With respect to the public's perception of professions, Ryn Pitts noted that the public often wants to know if doctors are peer-reviewed and how impaired physicians are handled. She wondered how the judiciary responds to similar questions.
Justice Neumann noted that the Supreme Court's Judiciary Standards Committee is currently considering a proposal regarding judicial improvement which would provide a survey process by which judges receive comments from staff and lawyers concerning their conduct and performance.
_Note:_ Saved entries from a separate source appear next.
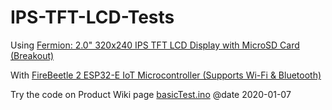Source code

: # IPS-TFT-LCD-Tests

Using [Fermion: 2.0" 320x240 IPS TFT LCD Display with MicroSD Card (Breakout)](https://www.dfrobot.com/product-2071.html)

With [FireBeetle 2 ESP32-E IoT Microcontroller (Supports Wi-Fi & Bluetooth)](https://www.dfrobot.com/product-2195.html)

Try the code on Product Wiki page [basicTest.ino](https://wiki.dfrobot.com/2.0_Inches_320_240_IPS_TFT_LCD_Display_with_MicroSD_Card_Breakout_SKU_DFR0664) @date 2020-01-07

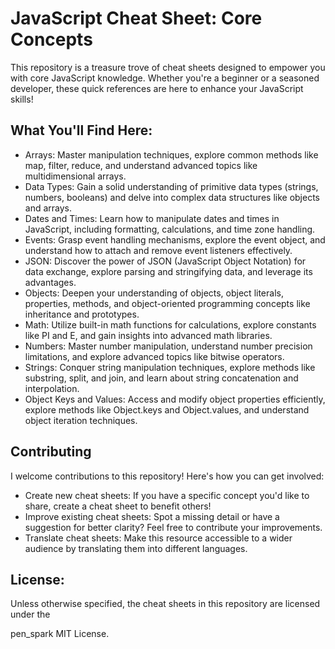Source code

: # JavaScript Cheat Sheet: Core Concepts
This repository is a treasure trove of cheat sheets designed to empower you with core JavaScript knowledge. Whether you're a beginner or a seasoned developer, these quick references are here to enhance your JavaScript skills!

## What You'll Find Here:

* Arrays: Master manipulation techniques, explore common methods like map, filter, reduce, and understand advanced topics like multidimensional arrays.
* Data Types: Gain a solid understanding of primitive data types (strings, numbers, booleans) and delve into complex data structures like objects and arrays.
* Dates and Times: Learn how to manipulate dates and times in JavaScript, including formatting, calculations, and time zone handling.
* Events: Grasp event handling mechanisms, explore the event object, and understand how to attach and remove event listeners effectively.
* JSON: Discover the power of JSON (JavaScript Object Notation) for data exchange, explore parsing and stringifying data, and leverage its advantages.
* Objects: Deepen your understanding of objects, object literals, properties, methods, and object-oriented programming concepts like inheritance and prototypes.
* Math: Utilize built-in math functions for calculations, explore constants like PI and E, and gain insights into advanced math libraries.
* Numbers: Master number manipulation, understand number precision limitations, and explore advanced topics like bitwise operators.
* Strings: Conquer string manipulation techniques, explore methods like substring, split, and join, and learn about string concatenation and interpolation.
* Object Keys and Values: Access and modify object properties efficiently, explore methods like Object.keys and Object.values, and understand object iteration techniques.

## Contributing

I welcome contributions to this repository! Here's how you can get involved:

* Create new cheat sheets: If you have a specific concept you'd like to share, create a cheat sheet to benefit others!
* Improve existing cheat sheets: Spot a missing detail or have a suggestion for better clarity? Feel free to contribute your improvements.
* Translate cheat sheets: Make this resource accessible to a wider audience by translating them into different languages.


## License:

Unless otherwise specified, the cheat sheets in this repository are licensed under the 

pen_spark
MIT License.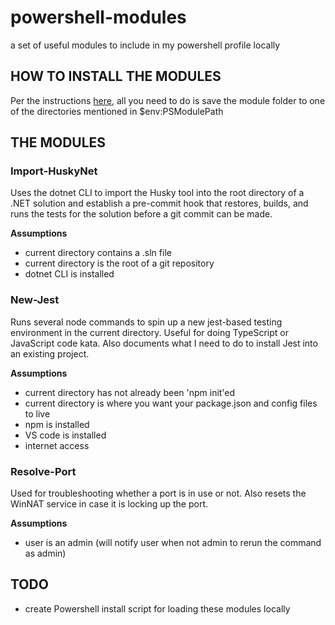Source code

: # powershell-modules

a set of useful modules to include in my powershell profile locally

## HOW TO INSTALL THE MODULES

Per the instructions [here](https://learn.microsoft.com/en-us/powershell/scripting/developer/module/how-to-write-a-powershell-script-module?view=powershell-7.3), all you need to do is save the module folder to one of the directories mentioned in $env:PSModulePath

## THE MODULES

### Import-HuskyNet

Uses the dotnet CLI to import the Husky tool into the root directory of a .NET solution and establish a pre-commit hook that restores, builds, and runs the tests for the solution before a git commit can be made.

**Assumptions**

- current directory contains a .sln file
- current directory is the root of a git repository
- dotnet CLI is installed

### New-Jest

Runs several node commands to spin up a new jest-based testing environment in the current directory. Useful for doing TypeScript or JavaScript code kata. Also documents what I need to do to install Jest into an existing project.

**Assumptions**

- current directory has not already been 'npm init'ed
- current directory is where you want your package.json and config files to live
- npm is installed
- VS code is installed
- internet access

### Resolve-Port

Used for troubleshooting whether a port is in use or not. Also resets the WinNAT service in case it is locking up the port.

**Assumptions**

- user is an admin (will notify user when not admin to rerun the command as admin)

## TODO

- create Powershell install script for loading these modules locally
Rep. Johnson said it is important that the public receive information about judges for election purposes. Too often, she said, there is very little information available about judges seeking reelection.
Justice Neumann explained that the improvement program under consideration would not provide information to the public. He said if the improvement program were turned to providing information to the public, then the goal of improving the performance and conduct of judges would likely be compromised. Additionally, he said, there likely would be little support among judges for the improvement program if information gained through the process were to be made available to the public. Judge Erickson noted that the fear among judges is that an unfair criticism offered during an evaluation process will be aggressively used during an election and the judge will be unable to respond because of limitations placed on the judge by the Code of Judicial Conduct.
In response to a question from Chair Neumann concerning the contents of an initial plan to be presented at the June Judicial Conference, Judge Erickson suggested the plan outline should be limited to administrative restructuring and reorganization of the court system. If, he said, a consensus regarding reorganization can be reached at the Judicial Conference, then there will be time to work later on the remaining items.
Justice Neumann said it is important to have the outline of a plan to submit to the Supreme Court by July or August in the event there are changes that may need to be addressed in the budget for the next biennium. He said the plan submitted to the Supreme Court should address everything in the vision statement, but he agreed that all aspects of the vision statement need not be the focus of the Judicial Conference sessions.
After further discussion, Committee members agreed the Judicial Conference planning sessions should focus on administrative reorganization and the remainder of the plan could be completed at subsequent Committee meetings in light of Judicial Conference results and further Committee discussion..
Chair Neumann said he would like to form a subcommittee to coordinate Judicial Conference activities with the Group Decision Center, which will be facilitating the discussion. He said Justice Maring has agreed to chair the subcommittee. In response a question from Chair Neumann Sandi Tabor, Judge Erickson, and Rep. Johnson said they would be willing to serve on the subcommittee.
In response to a question from Steve Andrist, Chair Neumann said information concerning the planning discussion would be assembled and distributed to members of the Judicial Conference in advance so there will be time for review.
There being no further business, the meeting was adjourned at 2:45 p.m.